In 1715, Spain had just emerged from the War of Spanish Succession with Britain and France. King Philipe V of France had become Spain’s first Bourbon King. Spain’s treasury was in dire need of finances after the long, expensive war. They desperately needed a shipment of New World treasure to help pay its huge debts.
In the summer of 1715, eleven ships were assembled in Havana harbor. The treasure fleet was made up of the Flota de Tierra Firme, loaded at Cartagena, and of the Flota de Nueva España, loaded a Veracruz. The Flota de Tierra Firme was commanded by Capitán Don Antonio de Echeverz y Zubiza. It consisted of six vessels laden with a chests of silver coins, gold bars, and jewels. His flagship was the Nuestra Señora de la Concepción. The five ships of the Flota de Nueva Espana were under the command of General Don Juan Esteban de Ubilla who commanded the combined fleet as well.
On 24 July 24, 1715, the combined fleet of 12 ships left Havana, headed for Spain via Florida’s east coast. The French warship Griffon, commanded by Captain Antoine d’Aire, sailed with the fleet as the Spaniards were allied with the French. Ubilla was on the capitana (fleet flagship) Nuestra Señora de la Regala. As well as the treasure, the cargo of the combined fleet included tobacco, indigo, dyes and drugs. In today’s money, the shipment would be worth about $200 million.
The fleet had suffered delays, and had been sitting idle for nearly two years waiting for the Succession War to end. Under pressure from the new king, General Ubilla made the decision to leave, even though the hurricane season had begun. His decision would prove deadly, for unknown to the Spaniards, a powerful hurricane was already brewing southeast of Cuba and headed there way.

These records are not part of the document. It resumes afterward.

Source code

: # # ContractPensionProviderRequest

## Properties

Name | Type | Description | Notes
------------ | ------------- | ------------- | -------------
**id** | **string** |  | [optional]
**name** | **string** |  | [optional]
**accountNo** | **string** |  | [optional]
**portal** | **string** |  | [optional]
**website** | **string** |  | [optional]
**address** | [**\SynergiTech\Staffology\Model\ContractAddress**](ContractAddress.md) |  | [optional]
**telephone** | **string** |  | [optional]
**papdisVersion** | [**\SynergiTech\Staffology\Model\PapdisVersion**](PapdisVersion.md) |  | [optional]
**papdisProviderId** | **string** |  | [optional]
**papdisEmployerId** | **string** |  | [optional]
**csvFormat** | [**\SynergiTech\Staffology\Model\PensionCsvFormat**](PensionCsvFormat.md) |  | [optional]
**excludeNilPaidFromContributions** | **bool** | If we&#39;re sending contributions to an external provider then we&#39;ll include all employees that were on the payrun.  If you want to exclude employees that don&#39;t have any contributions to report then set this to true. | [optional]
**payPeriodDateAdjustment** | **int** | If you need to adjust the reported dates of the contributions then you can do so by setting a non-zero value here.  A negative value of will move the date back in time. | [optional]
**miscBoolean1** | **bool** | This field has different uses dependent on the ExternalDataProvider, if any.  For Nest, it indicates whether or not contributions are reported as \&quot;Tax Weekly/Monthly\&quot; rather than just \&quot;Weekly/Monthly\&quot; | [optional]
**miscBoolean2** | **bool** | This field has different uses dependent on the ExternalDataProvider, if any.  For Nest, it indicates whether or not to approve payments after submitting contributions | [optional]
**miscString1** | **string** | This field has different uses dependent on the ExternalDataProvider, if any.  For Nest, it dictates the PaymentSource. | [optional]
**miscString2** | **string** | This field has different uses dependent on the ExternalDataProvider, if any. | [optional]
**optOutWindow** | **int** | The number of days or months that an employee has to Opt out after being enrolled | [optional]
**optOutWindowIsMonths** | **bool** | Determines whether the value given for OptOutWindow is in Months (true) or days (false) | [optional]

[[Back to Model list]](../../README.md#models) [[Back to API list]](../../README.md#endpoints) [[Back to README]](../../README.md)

The treasure fleet left Havana on a beautiful and calm day. The ships followed the east coast of Florida, taking advantage of the Gulf Stream. For the first five days, the voyage was uneventful and gave no indication that a Category 4 hurricane was rapidly approaching them.
But on July 29th, long swells started to appear in the ocean from the southeast. The swells started to make the ships gently dip and roll. Experienced navigators and old hands started to worry. They knew this was the early signs of a tropical storm. The 1715 Fleet was directly in the path an ominous hurricane pursuing it up the Florida Straits
On July 30th, winds began to pick up.
They increased to twenty knots and the sea delivered 10-foot swells. By late afternoon, winds were over thirty knots and the waves now twenty feet. To make matters worse, the approaching storm was relentlessly driving the fleet towards the Florida shore. Captain-General Ubilla gave the order for all ships to head into the wind to stay clear of the reefs and shoals. They would try to outrun the storm. The bulky, heavy galleons were not fast enough though. The winds kept increasing, and by midnight, the ships were barely navigable.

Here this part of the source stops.